Problem details.
Could you find each line of the data below that contains the word "href" and copy those lines?
[[ Exercise input open ]]
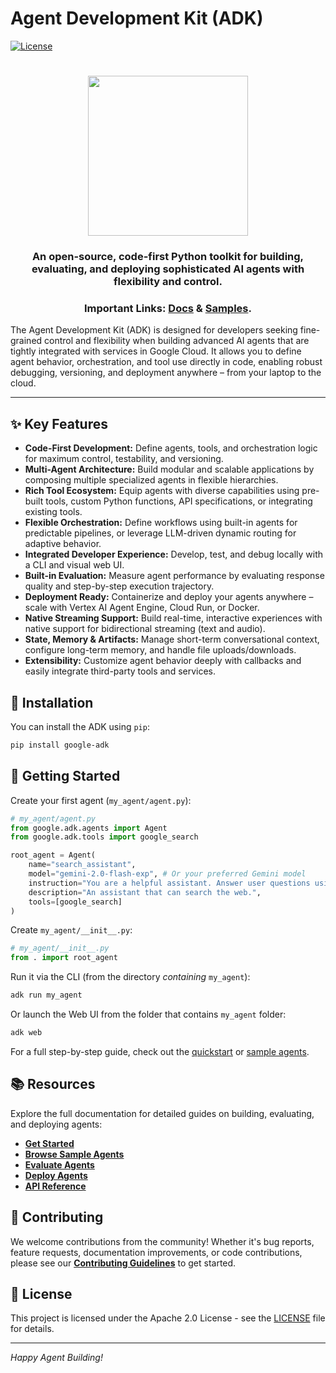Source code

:# Agent Development Kit (ADK)

[![License](https://img.shields.io/badge/License-Apache_2.0-blue.svg)](LICENSE)

<html>
    <h1 align="center">
      <img src="assets/agent-development-kit.png" width="256"/>
    </h1>
    <h3 align="center">
      An open-source, code-first Python toolkit for building, evaluating, and deploying sophisticated AI agents with flexibility and control.
    </h3>
    <h3 align="center">
      Important Links:
      <a href="https://google.github.io/adk-docs/">Docs</a> &
      <a href="https://github.com/google/adk-samples">Samples</a>.
    </h3>
</html>

The Agent Development Kit (ADK) is designed for developers seeking fine-grained control and flexibility when building advanced AI agents that are tightly integrated with services in Google Cloud. It allows you to define agent behavior, orchestration, and tool use directly in code, enabling robust debugging, versioning, and deployment anywhere – from your laptop to the cloud.

---

## ✨ Key Features

* **Code-First Development:** Define agents, tools, and orchestration logic for maximum control, testability, and versioning.
* **Multi-Agent Architecture:** Build modular and scalable applications by composing multiple specialized agents in flexible hierarchies.
* **Rich Tool Ecosystem:** Equip agents with diverse capabilities using pre-built tools, custom Python functions, API specifications, or integrating existing tools.
* **Flexible Orchestration:** Define workflows using built-in agents for predictable pipelines, or leverage LLM-driven dynamic routing for adaptive behavior.
* **Integrated Developer Experience:** Develop, test, and debug locally with a CLI and visual web UI.
* **Built-in Evaluation:** Measure agent performance by evaluating response quality and step-by-step execution trajectory.
* **Deployment Ready:** Containerize and deploy your agents anywhere – scale with Vertex AI Agent Engine, Cloud Run, or Docker.
* **Native Streaming Support:** Build real-time, interactive experiences with native support for bidirectional streaming (text and audio).
* **State, Memory & Artifacts:** Manage short-term conversational context, configure long-term memory, and handle file uploads/downloads.
* **Extensibility:** Customize agent behavior deeply with callbacks and easily integrate third-party tools and services.

## 🚀 Installation

You can install the ADK using `pip`:

```bash
pip install google-adk
```

## 🏁 Getting Started

Create your first agent (`my_agent/agent.py`):

```python
# my_agent/agent.py
from google.adk.agents import Agent
from google.adk.tools import google_search

root_agent = Agent(
    name="search_assistant",
    model="gemini-2.0-flash-exp", # Or your preferred Gemini model
    instruction="You are a helpful assistant. Answer user questions using Google Search when needed.",
    description="An assistant that can search the web.",
    tools=[google_search]
)
```

Create `my_agent/__init__.py`:

```python
# my_agent/__init__.py
from . import root_agent
```

Run it via the CLI (from the directory *containing* `my_agent`):

```bash
adk run my_agent
```

Or launch the Web UI from the folder that contains `my_agent` folder:

```bash
adk web
```

For a full step-by-step guide, check out the [quickstart](https://google.github.io/adk-docs/get-started/quickstart/) or [sample agents](https://github.com/google/adk-samples).

## 📚 Resources

Explore the full documentation for detailed guides on building, evaluating, and deploying agents:

*   **[Get Started](https://google.github.io/adk-docs/get-started/)**
*   **[Browse Sample Agents](https://github.com/google/adk-samples)**
*   **[Evaluate Agents](https://google.github.io/adk-docs/evaluate/)**
*   **[Deploy Agents](https://google.github.io/adk-docs/deploy/)**
*   **[API Reference](https://google.github.io/adk-docs/api-reference/)**

## 🤝 Contributing

We welcome contributions from the community! Whether it's bug reports, feature requests, documentation improvements, or code contributions, please see our [**Contributing Guidelines**](./CONTRIBUTING.md) to get started.

## 📄 License

This project is licensed under the Apache 2.0 License - see the [LICENSE](LICENSE) file for details.

---

*Happy Agent Building!*

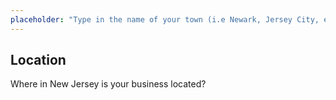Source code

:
 ```yaml
---
placeholder: "Type in the name of your town (i.e Newark, Jersey City, etc)"
---
```


## Location

Where in New Jersey is your business located?
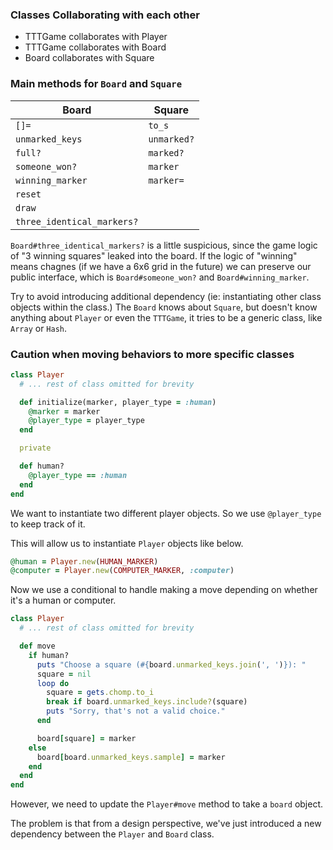 ### Classes Collaborating with each other
- TTTGame collaborates with Player
- TTTGame collaborates with Board
- Board collaborates with Square

### Main methods for `Board` and `Square`

| Board                      | Square      |
| ---                        | ---         |
| `[]=`                      | `to_s`      |
| `unmarked_keys`            | `unmarked?` |
| `full?`                    | `marked?`   |
| `someone_won?`             | `marker`    |
| `winning_marker`           | `marker=`   |
| `reset`                    |             |
| `draw`                     |             |
| `three_identical_markers?` |             |

`Board#three_identical_markers?` is a little suspicious, since the game logic of "3 winning squares" leaked into the board. 
If the logic of "winning" means chagnes (if we have a 6x6 grid in the future) we can preserve our public interface, which is `Board#someone_won?` and `Board#winning_marker`.

Try to avoid introducing additional dependency (ie: instantiating other class objects within the class.) The `Board` knows about `Square`, but doesn't know anything about `Player` or even the `TTTGame`, it tries to be a generic class, like `Array` or `Hash`.

### Caution when moving behaviors to more specific classes
```ruby
class Player
  # ... rest of class omitted for brevity

  def initialize(marker, player_type = :human)
    @marker = marker
    @player_type = player_type
  end

  private

  def human?
    @player_type == :human
  end
end
```

We want to instantiate two different player objects. So we use `@player_type` to keep track of it.

This will allow us to instantiate `Player` objects like below.
```ruby
@human = Player.new(HUMAN_MARKER)
@computer = Player.new(COMPUTER_MARKER, :computer)
```

Now we use a conditional to handle making a move depending on whether it's a human or computer.

```ruby
class Player
  # ... rest of class omitted for brevity

  def move
    if human?
      puts "Choose a square (#{board.unmarked_keys.join(', ')}): "
      square = nil
      loop do
        square = gets.chomp.to_i
        break if board.unmarked_keys.include?(square)
        puts "Sorry, that's not a valid choice."
      end

      board[square] = marker
    else
      board[board.unmarked_keys.sample] = marker
    end
  end
end
```

However, we need to update the `Player#move` method to take a `board` object.

The problem is that from a design perspective, we've just introduced a new dependency between the `Player` and `Board` class.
[[ Exercise input closed ]]
Written reply.
      <a href="https://google.github.io/adk-docs/">Docs</a> &
      <a href="https://github.com/google/adk-samples">Samples</a>.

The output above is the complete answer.